(No, MVT is not just advanced A/B testing)
There’s a lot to learn about split testing (A/B testing) and multivariate testing (MTV), and there’s a lot of industry debate about whether and when to use each. But don’t fret! This post seeks to clarify issues surrounding A/B testing and MVT by providing information about the following:
- Understanding A/B and MVT
- How to choose
- Which comes first?
- Results interpretation
- Managing stakeholder expectations
- Conclusion (tl;dr)
- Resources & Interesting Articles
Understanding A/B and MVT
Split Testing (aka A/B or A/B/n) traditionally focuses on evaluating the impact of changing one element at a time. Split testing splits traffic across two choices (or more, if A/B/n testing is applied to several choices), and is a tool for deciding A or B: You want to know if one element outperforms another to improve a page’s conversion rate? This is the tool to use.
Multivariate testing (MVT) is a way of testing that allows you to evaluate multiple element options simultaneously and measure their interactions with each other, while also identifying which elements have the greatest impact on your desired KPI. MVT is a tool for determining profitable associations (AB or AC or BC).
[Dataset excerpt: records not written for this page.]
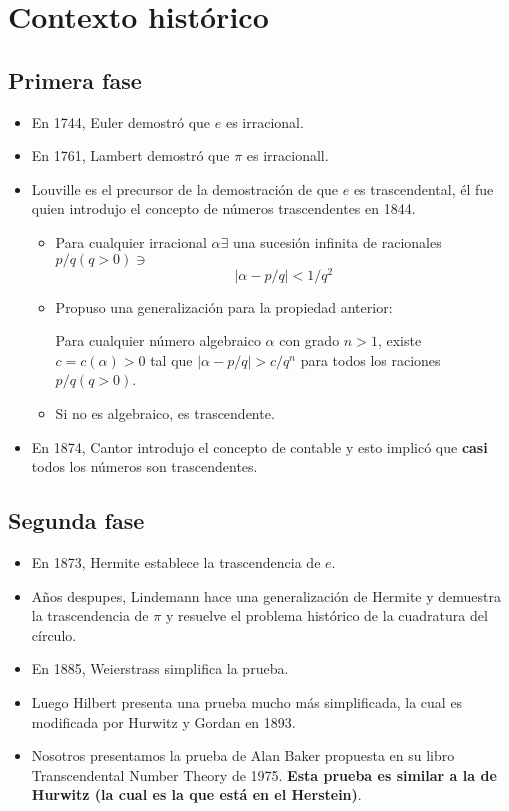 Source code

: 





\section{Contexto histórico}

\subsection{Primera fase }
\begin{itemize}
    \item En 1744, Euler demostró que $e$ es irracional. 
    \item En 1761, Lambert demostró que $\pi$ es irracionall.
    \item Louville es el precursor de la demostración de que $e$ es trascendental, él fue quien introdujo el concepto de números trascendentes en 1844.
    \begin{itemize}
        \item Para cualquier irracional $\alpha\exists $ una sucesión infinita de racionales $p/q (q>0)\ni$
            $$|\alpha-p/q|<1/q^2$$
        \item Propuso una generalización para la propiedad anterior:
        \begin{nota}[Teorema]
            Para cualquier número algebraico $\alpha$ con grado $n>1$, existe $c=c(\alpha)>0$ tal que $|\alpha-p/q|>c/q^n$ para todos los raciones $p/q (q>0)$.
        \end{nota}
        \item Si no es algebraico, es trascendente.
    \end{itemize}
    \item En 1874, Cantor introdujo el concepto de contable y esto implicó que \textbf{casi} todos los números son trascendentes.
\end{itemize}

\subsection{Segunda fase }

\begin{itemize}
    \item En 1873, Hermite establece la trascendencia de $e$.
    \item Años despupes, Lindemann hace una generalización de Hermite y demuestra la trascendencia de $\pi$ y resuelve el problema histórico de la cuadratura del círculo. 
    \item En 1885, Weierstrass simplifica la prueba. 
    \item Luego Hilbert presenta una prueba mucho más simplificada, la cual es modificada por Hurwitz y Gordan en 1893. 
    \item Nosotros presentamos la prueba de Alan Baker propuesta en su libro Transcendental Number Theory de 1975. \textbf{Esta prueba es similar a la de Hurwitz (la cual es la que está en el Herstein)}.
\end{itemize}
You want to know which combination of elements work best, given your hypothesis? This is the tool to use.
There are two kinds of MVTs: In a Full Factorial MVT, all possible variants are created and tested over equal parts of traffic. In a Partial or Fractional Factorial, a selection of possible variants are created and tested. These results are less precise, but they require less traffic.
Each platform and each analyst uses different nomenclature, but all MVTs have these core elements:
- Element – element on page you want to change (headline, hero image, CTA, offer, price, etc)
- Version – each element will have 2 or more versions you want to test
- Variant – a unique combination of element-versions to make a recipe
An MVT Example for our Palates instead of our Screens:
Say we wanted to make toast. Because toast is delicious. Why couldn’t we perform an MVT toast-test at a party, provided we had enough friends? Say we have enough friends (traffic). Say we made Sourdough toast with butter and honey for a previous party (the control), and it was a big hit, but we wanted to see if we could do better, so we’ll introduce three new versions of our elements. The elements of our MVT toast-test would be bread, something creamy, something sweet. The versions in our toast-making would be sourdough or grainy wheat bread, butter or a soft, melty cheese, honey or cherry compote. But we can’t just test wheat, cheese and cherry against our control! If our second recipe won or lost against the control, we wouldn’t know why (maybe the cherry compote was too sour? Maybe the grainy wheat was too dense?). Plus, if we only compared the two toast recipes, we wouldn’t know if a previously unconsidered combination would actually win (honey and cherries??). So, if we design a full-factorial MVT toast-test, we’ll need to supply the following variants: (total number of variants = number of versions for element 1 x number of versions for element 2 x number of versions for element 3, ect., so, in this case, we need 8 variants–the control + 7 variations):
While it is certainly possible to use split testing methodologies when making multiple changes on a page, the sacrifice made is to the insights captured and ability to scale the learning. If you change the heading and the hero image and the Call to Action (CTA) and out-perform to control, you will not know if it was the heading, the hero, or the CTA that drove that improvement, nor will you know if the improvement was made larger due to an interaction of any 2 or all 3 of the elements (or if the improvement would have been largest if only 1 or 2 of the 3 were included).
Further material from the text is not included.